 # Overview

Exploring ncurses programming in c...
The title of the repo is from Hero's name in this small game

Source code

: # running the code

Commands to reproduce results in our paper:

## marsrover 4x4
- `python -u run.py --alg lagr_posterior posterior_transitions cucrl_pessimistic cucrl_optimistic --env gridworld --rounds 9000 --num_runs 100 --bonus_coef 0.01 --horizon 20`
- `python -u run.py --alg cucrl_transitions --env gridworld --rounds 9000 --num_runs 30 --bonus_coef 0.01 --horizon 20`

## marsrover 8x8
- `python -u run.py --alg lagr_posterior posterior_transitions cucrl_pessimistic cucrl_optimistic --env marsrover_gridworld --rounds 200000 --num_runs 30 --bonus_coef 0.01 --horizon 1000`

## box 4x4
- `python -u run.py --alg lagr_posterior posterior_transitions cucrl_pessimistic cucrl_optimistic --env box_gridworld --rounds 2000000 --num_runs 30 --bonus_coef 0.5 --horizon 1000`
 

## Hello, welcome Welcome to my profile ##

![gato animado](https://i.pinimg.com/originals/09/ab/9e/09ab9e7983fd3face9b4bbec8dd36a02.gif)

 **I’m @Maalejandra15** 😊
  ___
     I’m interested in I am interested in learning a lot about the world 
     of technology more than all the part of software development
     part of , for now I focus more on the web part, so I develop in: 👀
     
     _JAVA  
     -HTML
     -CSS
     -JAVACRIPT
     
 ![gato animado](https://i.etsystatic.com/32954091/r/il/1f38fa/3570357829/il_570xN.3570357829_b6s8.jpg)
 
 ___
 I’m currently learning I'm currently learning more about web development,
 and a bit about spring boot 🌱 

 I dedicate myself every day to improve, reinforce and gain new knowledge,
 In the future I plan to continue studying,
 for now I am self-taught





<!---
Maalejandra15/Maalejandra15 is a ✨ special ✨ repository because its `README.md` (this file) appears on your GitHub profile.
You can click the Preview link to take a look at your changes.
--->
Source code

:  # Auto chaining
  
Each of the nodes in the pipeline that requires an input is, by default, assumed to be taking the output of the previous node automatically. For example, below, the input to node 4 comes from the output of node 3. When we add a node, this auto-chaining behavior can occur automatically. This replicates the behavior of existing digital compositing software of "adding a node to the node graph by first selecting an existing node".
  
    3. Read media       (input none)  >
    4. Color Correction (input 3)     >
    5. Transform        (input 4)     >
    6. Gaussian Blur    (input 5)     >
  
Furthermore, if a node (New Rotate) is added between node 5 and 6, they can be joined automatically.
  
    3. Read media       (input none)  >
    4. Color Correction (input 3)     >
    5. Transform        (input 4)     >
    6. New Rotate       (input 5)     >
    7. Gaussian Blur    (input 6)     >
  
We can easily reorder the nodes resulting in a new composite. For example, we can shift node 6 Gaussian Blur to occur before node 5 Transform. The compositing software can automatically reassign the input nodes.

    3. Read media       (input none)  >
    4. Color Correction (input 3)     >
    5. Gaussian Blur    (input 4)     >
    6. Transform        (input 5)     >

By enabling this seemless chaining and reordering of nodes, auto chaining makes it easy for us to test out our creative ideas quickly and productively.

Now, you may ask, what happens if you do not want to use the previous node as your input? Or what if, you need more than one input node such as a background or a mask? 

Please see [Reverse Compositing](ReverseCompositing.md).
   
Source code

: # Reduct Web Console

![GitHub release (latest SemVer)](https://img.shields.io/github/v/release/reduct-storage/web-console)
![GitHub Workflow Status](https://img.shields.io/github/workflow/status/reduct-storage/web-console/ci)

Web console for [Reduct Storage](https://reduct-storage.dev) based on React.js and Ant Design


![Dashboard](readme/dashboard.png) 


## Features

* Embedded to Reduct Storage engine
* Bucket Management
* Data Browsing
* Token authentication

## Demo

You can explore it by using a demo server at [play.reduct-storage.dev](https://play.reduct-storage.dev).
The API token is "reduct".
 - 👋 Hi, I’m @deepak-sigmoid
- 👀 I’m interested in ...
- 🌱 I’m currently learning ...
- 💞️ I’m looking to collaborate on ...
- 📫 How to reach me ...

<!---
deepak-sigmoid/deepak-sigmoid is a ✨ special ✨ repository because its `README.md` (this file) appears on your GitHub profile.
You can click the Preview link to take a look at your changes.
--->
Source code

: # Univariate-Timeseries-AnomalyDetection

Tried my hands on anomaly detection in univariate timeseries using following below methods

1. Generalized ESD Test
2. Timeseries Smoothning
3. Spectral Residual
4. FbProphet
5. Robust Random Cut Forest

━━━━━━━━━━━━━━━━━━━━

◆ YOUR OBJECTIVE
The reply should consist of all the records, repeated exactly.

◆ THE ANSWER
 # Overview

Exploring ncurses programming in c...
The title of the repo is from Hero's name in this small game

Source code

: # running the code

Commands to reproduce results in our paper:

## marsrover 4x4
- `python -u run.py --alg lagr_posterior posterior_transitions cucrl_pessimistic cucrl_optimistic --env gridworld --rounds 9000 --num_runs 100 --bonus_coef 0.01 --horizon 20`
- `python -u run.py --alg cucrl_transitions --env gridworld --rounds 9000 --num_runs 30 --bonus_coef 0.01 --horizon 20`

## marsrover 8x8
- `python -u run.py --alg lagr_posterior posterior_transitions cucrl_pessimistic cucrl_optimistic --env marsrover_gridworld --rounds 200000 --num_runs 30 --bonus_coef 0.01 --horizon 1000`

## box 4x4
- `python -u run.py --alg lagr_posterior posterior_transitions cucrl_pessimistic cucrl_optimistic --env box_gridworld --rounds 2000000 --num_runs 30 --bonus_coef 0.5 --horizon 1000`
 

## Hello, welcome Welcome to my profile ##

![gato animado](https://i.pinimg.com/originals/09/ab/9e/09ab9e7983fd3face9b4bbec8dd36a02.gif)

 **I’m @Maalejandra15** 😊
  ___
     I’m interested in I am interested in learning a lot about the world 
     of technology more than all the part of software development
     part of , for now I focus more on the web part, so I develop in: 👀
     
     _JAVA  
     -HTML
     -CSS
     -JAVACRIPT
     
 ![gato animado](https://i.etsystatic.com/32954091/r/il/1f38fa/3570357829/il_570xN.3570357829_b6s8.jpg)
 
 ___
 I’m currently learning I'm currently learning more about web development,
 and a bit about spring boot 🌱 

 I dedicate myself every day to improve, reinforce and gain new knowledge,
 In the future I plan to continue studying,
 for now I am self-taught





<!---
Maalejandra15/Maalejandra15 is a ✨ special ✨ repository because its `README.md` (this file) appears on your GitHub profile.
You can click the Preview link to take a look at your changes.
--->
Source code

:  # Auto chaining
  
Each of the nodes in the pipeline that requires an input is, by default, assumed to be taking the output of the previous node automatically. For example, below, the input to node 4 comes from the output of node 3. When we add a node, this auto-chaining behavior can occur automatically. This replicates the behavior of existing digital compositing software of "adding a node to the node graph by first selecting an existing node".
  
    3. Read media       (input none)  >
    4. Color Correction (input 3)     >
    5. Transform        (input 4)     >
    6. Gaussian Blur    (input 5)     >
  
Furthermore, if a node (New Rotate) is added between node 5 and 6, they can be joined automatically.
  
    3. Read media       (input none)  >
    4. Color Correction (input 3)     >
    5. Transform        (input 4)     >
    6. New Rotate       (input 5)     >
    7. Gaussian Blur    (input 6)     >
  
We can easily reorder the nodes resulting in a new composite. For example, we can shift node 6 Gaussian Blur to occur before node 5 Transform. The compositing software can automatically reassign the input nodes.

    3. Read media       (input none)  >
    4. Color Correction (input 3)     >
    5. Gaussian Blur    (input 4)     >
    6. Transform        (input 5)     >

By enabling this seemless chaining and reordering of nodes, auto chaining makes it easy for us to test out our creative ideas quickly and productively.

Now, you may ask, what happens if you do not want to use the previous node as your input? Or what if, you need more than one input node such as a background or a mask? 

Please see [Reverse Compositing](ReverseCompositing.md).
   
Source code

: # Reduct Web Console

![GitHub release (latest SemVer)](https://img.shields.io/github/v/release/reduct-storage/web-console)
![GitHub Workflow Status](https://img.shields.io/github/workflow/status/reduct-storage/web-console/ci)

Web console for [Reduct Storage](https://reduct-storage.dev) based on React.js and Ant Design


![Dashboard](readme/dashboard.png) 


## Features

* Embedded to Reduct Storage engine
* Bucket Management
* Data Browsing
* Token authentication

## Demo

You can explore it by using a demo server at [play.reduct-storage.dev](https://play.reduct-storage.dev).
The API token is "reduct".
 - 👋 Hi, I’m @deepak-sigmoid
- 👀 I’m interested in ...
- 🌱 I’m currently learning ...
- 💞️ I’m looking to collaborate on ...
- 📫 How to reach me ...

<!---
deepak-sigmoid/deepak-sigmoid is a ✨ special ✨ repository because its `README.md` (this file) appears on your GitHub profile.
You can click the Preview link to take a look at your changes.
--->
Source code

: # Univariate-Timeseries-AnomalyDetection

Tried my hands on anomaly detection in univariate timeseries using following below methods

1. Generalized ESD Test
2. Timeseries Smoothning
3. Spectral Residual
4. FbProphet
5. Robust Random Cut Forest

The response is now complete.